Normalization of VEP habituation around the attack might in part explain previous contradictory results on VEP amplitudes in migraineurs. Because in all VEP studies around 200 responses were averaged, and thus 200 stimuli repeated, habituation is a major factor influencing amplitude of the averaged response. Thus, as most studies were controlled for time interval between recording and last attack, but not for interval between recording and next attack, they may have included patients in the immediate pre-attack phase where they display normal habituation, and thus reduced amplitude. This confounding factor would be more likely to play a role in patients with rather high attack frequencies, who are precisely those patients consulting the specialized headache clinics, where such studies were done.

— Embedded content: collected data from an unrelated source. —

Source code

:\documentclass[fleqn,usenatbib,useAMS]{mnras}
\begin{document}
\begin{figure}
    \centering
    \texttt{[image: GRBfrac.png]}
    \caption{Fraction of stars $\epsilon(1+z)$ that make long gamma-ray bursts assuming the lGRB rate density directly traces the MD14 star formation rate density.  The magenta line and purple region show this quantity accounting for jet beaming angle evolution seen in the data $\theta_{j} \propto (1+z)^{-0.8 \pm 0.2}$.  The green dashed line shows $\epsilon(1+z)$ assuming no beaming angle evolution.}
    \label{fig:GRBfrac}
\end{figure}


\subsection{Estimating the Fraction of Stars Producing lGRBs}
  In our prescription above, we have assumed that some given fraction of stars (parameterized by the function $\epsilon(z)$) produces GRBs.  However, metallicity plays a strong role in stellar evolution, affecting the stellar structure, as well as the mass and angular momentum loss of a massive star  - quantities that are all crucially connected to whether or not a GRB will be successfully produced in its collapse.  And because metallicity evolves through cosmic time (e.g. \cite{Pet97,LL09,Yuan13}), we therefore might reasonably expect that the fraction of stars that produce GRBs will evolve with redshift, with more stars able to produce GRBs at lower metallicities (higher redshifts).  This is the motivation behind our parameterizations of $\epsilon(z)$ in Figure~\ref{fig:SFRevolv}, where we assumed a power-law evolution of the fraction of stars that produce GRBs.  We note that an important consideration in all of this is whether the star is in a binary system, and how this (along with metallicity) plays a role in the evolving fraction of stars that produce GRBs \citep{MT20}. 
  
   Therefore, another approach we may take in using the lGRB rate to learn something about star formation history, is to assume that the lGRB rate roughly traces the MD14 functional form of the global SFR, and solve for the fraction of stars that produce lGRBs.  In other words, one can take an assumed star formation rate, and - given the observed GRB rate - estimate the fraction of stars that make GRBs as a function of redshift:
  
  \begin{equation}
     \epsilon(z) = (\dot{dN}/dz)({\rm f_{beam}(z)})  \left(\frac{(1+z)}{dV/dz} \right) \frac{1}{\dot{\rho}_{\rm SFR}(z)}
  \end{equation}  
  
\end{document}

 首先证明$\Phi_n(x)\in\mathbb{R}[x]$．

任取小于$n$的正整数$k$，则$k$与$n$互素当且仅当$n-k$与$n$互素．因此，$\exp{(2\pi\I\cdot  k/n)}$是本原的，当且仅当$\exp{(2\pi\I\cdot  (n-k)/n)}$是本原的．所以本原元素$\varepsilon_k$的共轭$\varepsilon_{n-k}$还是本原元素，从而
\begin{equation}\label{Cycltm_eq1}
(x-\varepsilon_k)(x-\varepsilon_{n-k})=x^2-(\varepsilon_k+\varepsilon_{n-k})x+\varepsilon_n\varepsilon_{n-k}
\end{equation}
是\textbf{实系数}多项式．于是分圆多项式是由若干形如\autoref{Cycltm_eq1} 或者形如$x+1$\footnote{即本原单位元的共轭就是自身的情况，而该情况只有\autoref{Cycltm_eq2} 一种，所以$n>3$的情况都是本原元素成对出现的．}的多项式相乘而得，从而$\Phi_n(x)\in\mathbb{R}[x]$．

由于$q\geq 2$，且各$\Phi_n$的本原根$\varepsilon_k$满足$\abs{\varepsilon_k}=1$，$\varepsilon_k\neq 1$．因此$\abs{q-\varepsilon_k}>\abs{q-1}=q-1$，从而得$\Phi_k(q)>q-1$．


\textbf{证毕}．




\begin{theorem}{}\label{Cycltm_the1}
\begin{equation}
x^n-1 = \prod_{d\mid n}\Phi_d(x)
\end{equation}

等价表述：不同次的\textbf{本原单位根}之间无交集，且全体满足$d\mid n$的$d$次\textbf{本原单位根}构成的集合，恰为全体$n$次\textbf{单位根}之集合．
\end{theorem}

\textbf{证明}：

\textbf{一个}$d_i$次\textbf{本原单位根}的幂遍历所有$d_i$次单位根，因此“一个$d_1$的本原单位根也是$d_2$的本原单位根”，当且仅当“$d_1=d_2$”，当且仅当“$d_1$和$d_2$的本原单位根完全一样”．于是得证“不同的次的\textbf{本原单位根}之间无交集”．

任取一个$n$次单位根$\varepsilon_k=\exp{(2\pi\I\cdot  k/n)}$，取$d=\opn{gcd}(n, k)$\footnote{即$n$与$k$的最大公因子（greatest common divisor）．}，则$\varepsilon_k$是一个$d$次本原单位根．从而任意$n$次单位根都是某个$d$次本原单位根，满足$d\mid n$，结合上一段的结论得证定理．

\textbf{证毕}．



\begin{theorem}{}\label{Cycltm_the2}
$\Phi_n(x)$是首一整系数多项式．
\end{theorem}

Habituation and intensity dependence of evoked cortical potentials are probably to a major extent controlled by subcortical serotonergic afferents to the cortex (2, 27). Because of their diffuse innervation pattern and their regular, ‘pacemaker’ activity serotonergic neurones in the raphe nuclei are well suited to tune cortical excitability (28). Akin to low plasma levels of serotonin (29), central serotonergic activity could be low in migraine patients between attacks. This would explain the high intensity dependence of AEPs (30) and the decreased cortical excitability found interictally with transcranial electromagnetic stimulation (14). The normalization of VEP habituation, and particularly of IDAP, we have observed just before and during the migraine attack, might thus reflect an increase in central serotonergic activity. Interestingly, during attacks of migraine without aura hyperperfusion was found in a brain stem region encompassing the dorsal raphe (31). Plasma levels of serotonin also tend to increase during the attack. Whether the fluctuations in central serotonergic activity could be due to changes in the functional state of genetically abnormal P/Q calcium channels (32–34) remains to be determined.